> **ASSIGNED TASK**:
A faithful transcription of all the entries below is needed, without the pictures.

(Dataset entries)
* * *
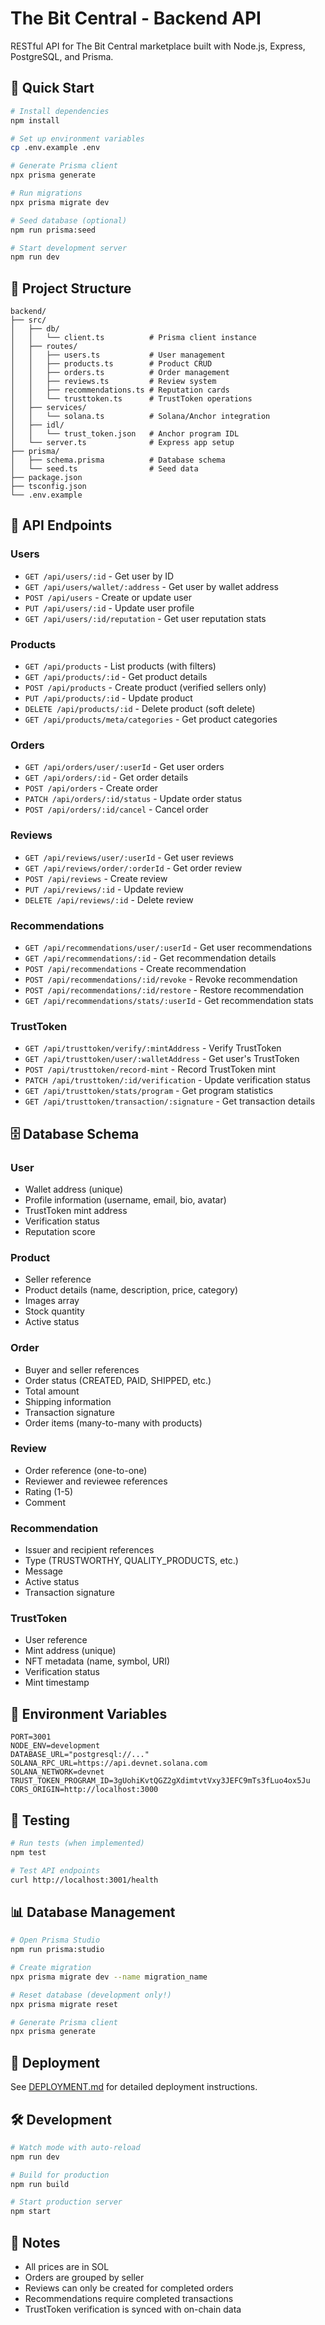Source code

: # The Bit Central - Backend API

RESTful API for The Bit Central marketplace built with Node.js, Express, PostgreSQL, and Prisma.

## 🚀 Quick Start

```bash
# Install dependencies
npm install

# Set up environment variables
cp .env.example .env

# Generate Prisma client
npx prisma generate

# Run migrations
npx prisma migrate dev

# Seed database (optional)
npm run prisma:seed

# Start development server
npm run dev
```

## 📁 Project Structure

```
backend/
├── src/
│   ├── db/
│   │   └── client.ts          # Prisma client instance
│   ├── routes/
│   │   ├── users.ts           # User management
│   │   ├── products.ts        # Product CRUD
│   │   ├── orders.ts          # Order management
│   │   ├── reviews.ts         # Review system
│   │   ├── recommendations.ts # Reputation cards
│   │   └── trusttoken.ts      # TrustToken operations
│   ├── services/
│   │   └── solana.ts          # Solana/Anchor integration
│   ├── idl/
│   │   └── trust_token.json   # Anchor program IDL
│   └── server.ts              # Express app setup
├── prisma/
│   ├── schema.prisma          # Database schema
│   └── seed.ts                # Seed data
├── package.json
├── tsconfig.json
└── .env.example
```

## 🔌 API Endpoints

### Users

- `GET /api/users/:id` - Get user by ID
- `GET /api/users/wallet/:address` - Get user by wallet address
- `POST /api/users` - Create or update user
- `PUT /api/users/:id` - Update user profile
- `GET /api/users/:id/reputation` - Get user reputation stats

### Products

- `GET /api/products` - List products (with filters)
- `GET /api/products/:id` - Get product details
- `POST /api/products` - Create product (verified sellers only)
- `PUT /api/products/:id` - Update product
- `DELETE /api/products/:id` - Delete product (soft delete)
- `GET /api/products/meta/categories` - Get product categories

### Orders

- `GET /api/orders/user/:userId` - Get user orders
- `GET /api/orders/:id` - Get order details
- `POST /api/orders` - Create order
- `PATCH /api/orders/:id/status` - Update order status
- `POST /api/orders/:id/cancel` - Cancel order

### Reviews

- `GET /api/reviews/user/:userId` - Get user reviews
- `GET /api/reviews/order/:orderId` - Get order review
- `POST /api/reviews` - Create review
- `PUT /api/reviews/:id` - Update review
- `DELETE /api/reviews/:id` - Delete review

### Recommendations

- `GET /api/recommendations/user/:userId` - Get user recommendations
- `GET /api/recommendations/:id` - Get recommendation details
- `POST /api/recommendations` - Create recommendation
- `POST /api/recommendations/:id/revoke` - Revoke recommendation
- `POST /api/recommendations/:id/restore` - Restore recommendation
- `GET /api/recommendations/stats/:userId` - Get recommendation stats

### TrustToken

- `GET /api/trusttoken/verify/:mintAddress` - Verify TrustToken
- `GET /api/trusttoken/user/:walletAddress` - Get user's TrustToken
- `POST /api/trusttoken/record-mint` - Record TrustToken mint
- `PATCH /api/trusttoken/:id/verification` - Update verification status
- `GET /api/trusttoken/stats/program` - Get program statistics
- `GET /api/trusttoken/transaction/:signature` - Get transaction details

## 🗄️ Database Schema

### User
- Wallet address (unique)
- Profile information (username, email, bio, avatar)
- TrustToken mint address
- Verification status
- Reputation score

### Product
- Seller reference
- Product details (name, description, price, category)
- Images array
- Stock quantity
- Active status

### Order
- Buyer and seller references
- Order status (CREATED, PAID, SHIPPED, etc.)
- Total amount
- Shipping information
- Transaction signature
- Order items (many-to-many with products)

### Review
- Order reference (one-to-one)
- Reviewer and reviewee references
- Rating (1-5)
- Comment

### Recommendation
- Issuer and recipient references
- Type (TRUSTWORTHY, QUALITY_PRODUCTS, etc.)
- Message
- Active status
- Transaction signature

### TrustToken
- User reference
- Mint address (unique)
- NFT metadata (name, symbol, URI)
- Verification status
- Mint timestamp

## 🔐 Environment Variables

```env
PORT=3001
NODE_ENV=development
DATABASE_URL="postgresql://..."
SOLANA_RPC_URL=https://api.devnet.solana.com
SOLANA_NETWORK=devnet
TRUST_TOKEN_PROGRAM_ID=3gUohiKvtQGZ2gXdimtvtVxy3JEFC9mTs3fLuo4ox5Ju
CORS_ORIGIN=http://localhost:3000
```

## 🧪 Testing

```bash
# Run tests (when implemented)
npm test

# Test API endpoints
curl http://localhost:3001/health
```

## 📊 Database Management

```bash
# Open Prisma Studio
npm run prisma:studio

# Create migration
npx prisma migrate dev --name migration_name

# Reset database (development only!)
npx prisma migrate reset

# Generate Prisma client
npx prisma generate
```

## 🚀 Deployment

See [DEPLOYMENT.md](../DEPLOYMENT.md) for detailed deployment instructions.

## 🛠️ Development

```bash
# Watch mode with auto-reload
npm run dev

# Build for production
npm run build

# Start production server
npm start
```

## 📝 Notes

- All prices are in SOL
- Orders are grouped by seller
- Reviews can only be created for completed orders
- Recommendations require completed transactions
- TrustToken verification is synced with on-chain data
* * *
> **RESPONSE FOR THIS EXERCISE**:
Source code

: # The Bit Central - Backend API

RESTful API for The Bit Central marketplace built with Node.js, Express, PostgreSQL, and Prisma.

## 🚀 Quick Start

```bash
# Install dependencies
npm install

# Set up environment variables
cp .env.example .env

# Generate Prisma client
npx prisma generate

# Run migrations
npx prisma migrate dev

# Seed database (optional)
npm run prisma:seed

# Start development server
npm run dev
```

## 📁 Project Structure

```
backend/
├── src/
│   ├── db/
│   │   └── client.ts          # Prisma client instance
│   ├── routes/
│   │   ├── users.ts           # User management
│   │   ├── products.ts        # Product CRUD
│   │   ├── orders.ts          # Order management
│   │   ├── reviews.ts         # Review system
│   │   ├── recommendations.ts # Reputation cards
│   │   └── trusttoken.ts      # TrustToken operations
│   ├── services/
│   │   └── solana.ts          # Solana/Anchor integration
│   ├── idl/
│   │   └── trust_token.json   # Anchor program IDL
│   └── server.ts              # Express app setup
├── prisma/
│   ├── schema.prisma          # Database schema
│   └── seed.ts                # Seed data
├── package.json
├── tsconfig.json
└── .env.example
```

## 🔌 API Endpoints

### Users

- `GET /api/users/:id` - Get user by ID
- `GET /api/users/wallet/:address` - Get user by wallet address
- `POST /api/users` - Create or update user
- `PUT /api/users/:id` - Update user profile
- `GET /api/users/:id/reputation` - Get user reputation stats

### Products

- `GET /api/products` - List products (with filters)
- `GET /api/products/:id` - Get product details
- `POST /api/products` - Create product (verified sellers only)
- `PUT /api/products/:id` - Update product
- `DELETE /api/products/:id` - Delete product (soft delete)
- `GET /api/products/meta/categories` - Get product categories

### Orders

- `GET /api/orders/user/:userId` - Get user orders
- `GET /api/orders/:id` - Get order details
- `POST /api/orders` - Create order
- `PATCH /api/orders/:id/status` - Update order status
- `POST /api/orders/:id/cancel` - Cancel order

### Reviews

- `GET /api/reviews/user/:userId` - Get user reviews
- `GET /api/reviews/order/:orderId` - Get order review
- `POST /api/reviews` - Create review
- `PUT /api/reviews/:id` - Update review
- `DELETE /api/reviews/:id` - Delete review

### Recommendations

- `GET /api/recommendations/user/:userId` - Get user recommendations
- `GET /api/recommendations/:id` - Get recommendation details
- `POST /api/recommendations` - Create recommendation
- `POST /api/recommendations/:id/revoke` - Revoke recommendation
- `POST /api/recommendations/:id/restore` - Restore recommendation
- `GET /api/recommendations/stats/:userId` - Get recommendation stats

### TrustToken

- `GET /api/trusttoken/verify/:mintAddress` - Verify TrustToken
- `GET /api/trusttoken/user/:walletAddress` - Get user's TrustToken
- `POST /api/trusttoken/record-mint` - Record TrustToken mint
- `PATCH /api/trusttoken/:id/verification` - Update verification status
- `GET /api/trusttoken/stats/program` - Get program statistics
- `GET /api/trusttoken/transaction/:signature` - Get transaction details

## 🗄️ Database Schema

### User
- Wallet address (unique)
- Profile information (username, email, bio, avatar)
- TrustToken mint address
- Verification status
- Reputation score

### Product
- Seller reference
- Product details (name, description, price, category)
- Images array
- Stock quantity
- Active status

### Order
- Buyer and seller references
- Order status (CREATED, PAID, SHIPPED, etc.)
- Total amount
- Shipping information
- Transaction signature
- Order items (many-to-many with products)

### Review
- Order reference (one-to-one)
- Reviewer and reviewee references
- Rating (1-5)
- Comment

### Recommendation
- Issuer and recipient references
- Type (TRUSTWORTHY, QUALITY_PRODUCTS, etc.)
- Message
- Active status
- Transaction signature

### TrustToken
- User reference
- Mint address (unique)
- NFT metadata (name, symbol, URI)
- Verification status
- Mint timestamp

## 🔐 Environment Variables

```env
PORT=3001
NODE_ENV=development
DATABASE_URL="postgresql://..."
SOLANA_RPC_URL=https://api.devnet.solana.com
SOLANA_NETWORK=devnet
TRUST_TOKEN_PROGRAM_ID=3gUohiKvtQGZ2gXdimtvtVxy3JEFC9mTs3fLuo4ox5Ju
CORS_ORIGIN=http://localhost:3000
```

## 🧪 Testing

```bash
# Run tests (when implemented)
npm test

# Test API endpoints
curl http://localhost:3001/health
```

## 📊 Database Management

```bash
# Open Prisma Studio
npm run prisma:studio

# Create migration
npx prisma migrate dev --name migration_name

# Reset database (development only!)
npx prisma migrate reset

# Generate Prisma client
npx prisma generate
```

## 🚀 Deployment

See [DEPLOYMENT.md](../DEPLOYMENT.md) for detailed deployment instructions.

## 🛠️ Development

```bash
# Watch mode with auto-reload
npm run dev

# Build for production
npm run build

# Start production server
npm start
```

## 📝 Notes

- All prices are in SOL
- Orders are grouped by seller
- Reviews can only be created for completed orders
- Recommendations require completed transactions
- TrustToken verification is synced with on-chain data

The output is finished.